Regional contractile responses in pulmonary artery to α- and β-adrenoceptor agonists

Abstract

Contractile sensitivity and reactivity to α- and β-adrenoceptor stimulation was studied in incubated rabbit pulmonary artery cylindrical segments of differing diameters. Distinct differences were noted between the responses of extra- and intra-pulmonary pulmonary arteries to norepinephrine and isoproterenol. The sensitivity to norepinephrine was largest in the intrapulmonary pulmonary arteries. Arterial reactivity to norepinephrine was greatest in the larger of the intrapulmonary vessel segments, diminishing considerably as the vessels became smaller. Cocaine did not cause substantial alterations in the response of any of the arterial segments to the α-agonist. Phentolamine, however, exerted its influence primarily in the smaller arterial segments. Vascular sensitivity to isoproterenol was least in the intrapulmonary pulmonary arteries.

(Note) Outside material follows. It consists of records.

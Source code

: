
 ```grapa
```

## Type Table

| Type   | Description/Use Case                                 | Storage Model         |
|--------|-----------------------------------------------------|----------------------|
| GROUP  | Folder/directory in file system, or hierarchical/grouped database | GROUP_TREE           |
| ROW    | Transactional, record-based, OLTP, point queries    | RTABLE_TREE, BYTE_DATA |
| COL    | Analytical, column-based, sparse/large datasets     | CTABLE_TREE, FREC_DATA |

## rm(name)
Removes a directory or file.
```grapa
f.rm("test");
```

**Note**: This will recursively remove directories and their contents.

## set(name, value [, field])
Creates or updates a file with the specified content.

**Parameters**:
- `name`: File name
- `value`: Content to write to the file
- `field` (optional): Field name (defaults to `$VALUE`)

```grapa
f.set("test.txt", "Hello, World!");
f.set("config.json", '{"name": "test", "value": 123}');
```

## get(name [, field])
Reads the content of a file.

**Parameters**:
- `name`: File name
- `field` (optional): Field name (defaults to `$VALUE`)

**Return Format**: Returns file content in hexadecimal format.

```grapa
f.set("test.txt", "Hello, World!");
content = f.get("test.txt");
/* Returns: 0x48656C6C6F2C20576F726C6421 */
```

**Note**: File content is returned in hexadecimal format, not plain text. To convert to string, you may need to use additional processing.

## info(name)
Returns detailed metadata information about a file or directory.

These smaller vessel segments, however, were more reactive to isoproterenol than were the extrapulmonary pulmonary arterial segments. Propranolol, at a concentration of 10−8 M, was an effective antagonist of the β-agonist; at a concentration of 10−7 M, however, this antagonist was related to isoproterenol-induced arterial contraction, apparently by stimulation of α-receptor sites. The results of this study demonstrated a regional heterogeneity in the contractile response of the pulmonary artery to α- and β-stimulation. The extrapulmonary arterial segments were found to be more sensitive to β-stimulation than were the smaller, intrapulmonary, segments. The intrapulmonary arterial segments, on the other hand, were found to be more sensitive to α-stimulation than were the extrapulmonary segments.